– ASUU needs to radically decentralize its operations and negotiations so that multiple agreements reflecting different institutional, regional, and local conditions can be negotiated separately and crafted accordingly
By Prof Moses Ochonu
As another storm of ASUU strike gathers, here, once again, are my unpopular opinions on the matter:
ASUU members have legitimate grievances and demands regarding their compensation and other benefits.
The strike model is outdated and ineffective as has been proven time and again. Not only are agreements not fulfilled, both ASUU and the FG know that the FG will not and in some cases cannot fulfill the agreements they sign, but they both continue the sham, each party trying to one up the other. The perennial melodrama and performance are getting tiresome for the public.
In the case of ASUU, strikes are now largely counterproductive, eroding the union’s reputation in the mind of the Nigerian public, exposing it to credible charges of indifference to the plight of Nigerian students, and undermining any goodwill and leverage the union still possesses.
ASUU lack creativity and the capacity for self critique and self reflexivity, and they’re impervious to new ideas.

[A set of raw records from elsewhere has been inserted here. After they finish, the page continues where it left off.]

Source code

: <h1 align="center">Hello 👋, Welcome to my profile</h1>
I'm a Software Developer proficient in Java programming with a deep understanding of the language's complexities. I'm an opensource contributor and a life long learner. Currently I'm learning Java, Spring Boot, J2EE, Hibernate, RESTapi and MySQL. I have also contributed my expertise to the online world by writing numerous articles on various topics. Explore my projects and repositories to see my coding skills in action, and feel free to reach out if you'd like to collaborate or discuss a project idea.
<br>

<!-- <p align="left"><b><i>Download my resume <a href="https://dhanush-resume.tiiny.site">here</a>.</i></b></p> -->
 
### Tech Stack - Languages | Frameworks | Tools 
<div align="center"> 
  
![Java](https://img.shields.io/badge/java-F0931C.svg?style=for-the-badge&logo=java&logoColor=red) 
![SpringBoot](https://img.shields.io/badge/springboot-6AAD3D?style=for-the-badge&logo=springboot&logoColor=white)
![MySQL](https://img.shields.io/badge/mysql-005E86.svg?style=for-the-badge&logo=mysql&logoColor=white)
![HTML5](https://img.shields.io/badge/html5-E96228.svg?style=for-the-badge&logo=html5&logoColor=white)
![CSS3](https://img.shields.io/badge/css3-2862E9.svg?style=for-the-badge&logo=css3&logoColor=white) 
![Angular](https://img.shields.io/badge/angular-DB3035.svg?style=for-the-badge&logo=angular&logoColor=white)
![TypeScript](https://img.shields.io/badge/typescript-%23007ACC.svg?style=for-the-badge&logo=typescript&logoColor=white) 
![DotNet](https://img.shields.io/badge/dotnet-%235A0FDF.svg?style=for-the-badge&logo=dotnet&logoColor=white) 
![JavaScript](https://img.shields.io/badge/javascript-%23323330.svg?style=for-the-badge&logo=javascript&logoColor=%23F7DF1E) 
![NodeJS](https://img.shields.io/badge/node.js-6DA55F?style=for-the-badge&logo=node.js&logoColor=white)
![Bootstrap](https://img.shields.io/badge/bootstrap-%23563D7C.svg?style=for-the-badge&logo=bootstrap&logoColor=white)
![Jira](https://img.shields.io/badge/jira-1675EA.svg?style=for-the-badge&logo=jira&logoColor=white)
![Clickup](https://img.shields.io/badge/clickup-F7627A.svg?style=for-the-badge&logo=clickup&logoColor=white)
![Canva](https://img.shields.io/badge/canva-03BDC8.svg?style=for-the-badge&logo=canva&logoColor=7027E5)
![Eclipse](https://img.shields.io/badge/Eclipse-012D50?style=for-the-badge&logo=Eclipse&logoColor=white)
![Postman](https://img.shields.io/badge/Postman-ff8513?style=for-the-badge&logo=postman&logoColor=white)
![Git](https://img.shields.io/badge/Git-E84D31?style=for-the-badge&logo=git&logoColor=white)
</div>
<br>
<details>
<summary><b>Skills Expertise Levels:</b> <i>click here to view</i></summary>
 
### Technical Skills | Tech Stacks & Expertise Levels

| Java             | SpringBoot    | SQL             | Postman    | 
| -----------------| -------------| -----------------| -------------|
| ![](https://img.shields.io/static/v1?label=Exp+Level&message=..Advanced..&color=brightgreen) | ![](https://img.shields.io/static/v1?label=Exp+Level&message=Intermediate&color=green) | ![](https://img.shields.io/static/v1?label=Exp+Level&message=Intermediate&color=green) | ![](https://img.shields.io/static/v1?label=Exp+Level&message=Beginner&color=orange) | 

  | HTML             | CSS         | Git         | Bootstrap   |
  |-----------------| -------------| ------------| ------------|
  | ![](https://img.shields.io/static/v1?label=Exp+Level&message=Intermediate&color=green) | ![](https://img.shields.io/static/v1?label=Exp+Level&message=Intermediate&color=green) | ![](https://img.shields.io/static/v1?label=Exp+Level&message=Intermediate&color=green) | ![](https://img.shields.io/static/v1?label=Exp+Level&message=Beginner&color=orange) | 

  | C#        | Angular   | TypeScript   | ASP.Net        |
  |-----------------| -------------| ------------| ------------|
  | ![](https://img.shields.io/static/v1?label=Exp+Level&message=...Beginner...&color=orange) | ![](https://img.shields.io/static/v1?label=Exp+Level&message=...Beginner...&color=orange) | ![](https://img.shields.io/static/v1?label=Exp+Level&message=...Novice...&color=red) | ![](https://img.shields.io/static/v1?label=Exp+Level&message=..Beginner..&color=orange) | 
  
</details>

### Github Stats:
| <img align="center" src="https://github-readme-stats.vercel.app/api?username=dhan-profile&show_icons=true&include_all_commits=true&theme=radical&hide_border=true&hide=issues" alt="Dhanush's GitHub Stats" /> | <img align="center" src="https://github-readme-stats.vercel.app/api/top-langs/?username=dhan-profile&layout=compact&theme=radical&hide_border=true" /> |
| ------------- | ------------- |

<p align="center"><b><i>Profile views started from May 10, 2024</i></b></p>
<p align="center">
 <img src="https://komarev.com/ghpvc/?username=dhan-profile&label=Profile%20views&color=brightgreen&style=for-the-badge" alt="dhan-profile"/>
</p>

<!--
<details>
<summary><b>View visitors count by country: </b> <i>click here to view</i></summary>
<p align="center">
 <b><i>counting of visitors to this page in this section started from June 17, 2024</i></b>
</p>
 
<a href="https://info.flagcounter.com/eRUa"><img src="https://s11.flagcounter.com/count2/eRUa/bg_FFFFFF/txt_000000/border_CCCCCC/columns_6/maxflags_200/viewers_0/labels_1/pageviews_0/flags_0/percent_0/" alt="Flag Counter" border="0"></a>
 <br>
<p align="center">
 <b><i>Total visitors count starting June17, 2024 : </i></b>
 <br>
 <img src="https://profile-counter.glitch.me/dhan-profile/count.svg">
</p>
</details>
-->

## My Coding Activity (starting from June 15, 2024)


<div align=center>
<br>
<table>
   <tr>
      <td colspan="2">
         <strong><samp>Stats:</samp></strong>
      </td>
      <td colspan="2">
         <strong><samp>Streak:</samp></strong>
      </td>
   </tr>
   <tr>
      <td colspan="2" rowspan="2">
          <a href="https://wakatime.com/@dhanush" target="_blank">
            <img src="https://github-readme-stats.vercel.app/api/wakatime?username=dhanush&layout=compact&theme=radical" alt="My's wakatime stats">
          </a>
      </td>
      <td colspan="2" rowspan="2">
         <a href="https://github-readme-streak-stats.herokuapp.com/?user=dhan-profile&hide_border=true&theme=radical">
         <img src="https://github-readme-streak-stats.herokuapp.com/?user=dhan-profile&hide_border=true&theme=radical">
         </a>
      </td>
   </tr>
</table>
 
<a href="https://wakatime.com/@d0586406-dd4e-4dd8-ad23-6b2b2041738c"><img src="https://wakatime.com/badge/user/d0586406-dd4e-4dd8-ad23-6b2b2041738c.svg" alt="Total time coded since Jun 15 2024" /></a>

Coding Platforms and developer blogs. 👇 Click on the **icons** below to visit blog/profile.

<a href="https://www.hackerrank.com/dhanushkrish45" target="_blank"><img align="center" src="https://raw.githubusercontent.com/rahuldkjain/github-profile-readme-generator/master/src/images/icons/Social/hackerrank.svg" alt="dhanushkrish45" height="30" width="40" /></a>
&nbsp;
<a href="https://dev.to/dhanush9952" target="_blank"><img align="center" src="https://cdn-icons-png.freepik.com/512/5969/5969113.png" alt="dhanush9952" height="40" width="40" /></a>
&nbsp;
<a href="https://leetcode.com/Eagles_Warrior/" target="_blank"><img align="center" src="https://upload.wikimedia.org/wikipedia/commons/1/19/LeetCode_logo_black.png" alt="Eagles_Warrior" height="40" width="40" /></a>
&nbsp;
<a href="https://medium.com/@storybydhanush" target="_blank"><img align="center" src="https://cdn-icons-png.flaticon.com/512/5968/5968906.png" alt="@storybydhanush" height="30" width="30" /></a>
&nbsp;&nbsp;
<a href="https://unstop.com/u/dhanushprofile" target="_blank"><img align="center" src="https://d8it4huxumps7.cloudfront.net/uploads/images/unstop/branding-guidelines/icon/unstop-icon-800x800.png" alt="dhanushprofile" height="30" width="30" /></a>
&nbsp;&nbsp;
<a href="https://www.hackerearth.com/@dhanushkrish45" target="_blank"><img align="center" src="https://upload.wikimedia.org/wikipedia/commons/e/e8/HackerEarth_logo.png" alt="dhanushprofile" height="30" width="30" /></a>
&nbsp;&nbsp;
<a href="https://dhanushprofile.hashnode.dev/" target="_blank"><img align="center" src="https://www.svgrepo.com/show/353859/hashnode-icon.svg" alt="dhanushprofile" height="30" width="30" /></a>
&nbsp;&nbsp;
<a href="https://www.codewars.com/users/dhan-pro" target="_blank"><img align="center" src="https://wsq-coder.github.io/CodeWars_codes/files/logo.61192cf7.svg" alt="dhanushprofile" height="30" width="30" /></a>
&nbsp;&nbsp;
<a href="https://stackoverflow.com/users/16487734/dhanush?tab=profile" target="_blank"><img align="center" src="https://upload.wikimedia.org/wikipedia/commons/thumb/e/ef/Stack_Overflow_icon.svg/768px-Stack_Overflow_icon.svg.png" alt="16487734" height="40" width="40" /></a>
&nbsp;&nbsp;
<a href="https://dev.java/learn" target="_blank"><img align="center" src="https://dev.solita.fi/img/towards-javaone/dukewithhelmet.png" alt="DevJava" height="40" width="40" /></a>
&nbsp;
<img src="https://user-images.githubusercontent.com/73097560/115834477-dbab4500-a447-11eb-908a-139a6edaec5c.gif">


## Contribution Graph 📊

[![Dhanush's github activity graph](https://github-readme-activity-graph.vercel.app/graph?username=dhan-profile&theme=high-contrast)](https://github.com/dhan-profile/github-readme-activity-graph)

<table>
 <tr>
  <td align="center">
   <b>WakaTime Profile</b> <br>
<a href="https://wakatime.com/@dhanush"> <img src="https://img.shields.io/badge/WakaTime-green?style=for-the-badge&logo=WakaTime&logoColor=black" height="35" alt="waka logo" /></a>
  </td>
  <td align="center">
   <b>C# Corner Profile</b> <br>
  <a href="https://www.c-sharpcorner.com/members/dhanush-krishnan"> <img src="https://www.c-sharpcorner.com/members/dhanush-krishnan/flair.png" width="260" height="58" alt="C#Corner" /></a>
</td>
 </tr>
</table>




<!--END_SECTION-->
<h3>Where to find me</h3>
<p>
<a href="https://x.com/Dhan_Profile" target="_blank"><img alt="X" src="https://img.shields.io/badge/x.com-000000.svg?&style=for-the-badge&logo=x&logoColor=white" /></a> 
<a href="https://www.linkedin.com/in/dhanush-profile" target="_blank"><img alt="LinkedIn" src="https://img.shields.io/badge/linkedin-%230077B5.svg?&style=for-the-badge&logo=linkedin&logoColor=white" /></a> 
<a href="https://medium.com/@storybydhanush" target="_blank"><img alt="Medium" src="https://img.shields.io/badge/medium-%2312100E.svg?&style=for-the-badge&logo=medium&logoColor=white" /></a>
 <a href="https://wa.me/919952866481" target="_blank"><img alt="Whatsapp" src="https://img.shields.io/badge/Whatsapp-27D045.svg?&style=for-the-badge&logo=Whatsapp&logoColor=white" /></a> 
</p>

They’re stuck in a world of struggle that no longer exists, and in an ideology of higher education as a solely state-funded public good that is now passé. Every effort to make them see why some of their demands cannot coexist comfortably with an ever-expanding portfolio of state-subsidized tertiary education without embracing creative funding models has failed. Something has to give, as you cannot have it both ways, but the ASUU people don’t get it.
They say there is no alternative to strikes, but when an alternative is suggested, they impulsively shut it down, saying it would not work and that the only language the FG understands is the language of strikes. The conversation is thus cyclical and unproductive. Trying to engage ASUU is like bouncing a ball repeatedly off a wall.
What ASUU and their negotiating dance partner, the FG, do every two or three years (negotiate increasingly meaningless and unimplementable agreements to end strikes then repeat the routine when, predictably, the agreement is ignored or only partially implemented) is the classic definition of stupidity, that is, doing the same thing over and over again and expecting a different outcome.
ASUU loathe responsibility and accountability. For instance, if you ask them what they would give or do differently as academics and lecturers to raise the quality (and quantity) of instruction and research if/when the FG meets all their legitimate demands, they have no answer except to spew outmoded mid 20th century neo-Marxist jargons about how the people posing the questions are capitalist sellouts.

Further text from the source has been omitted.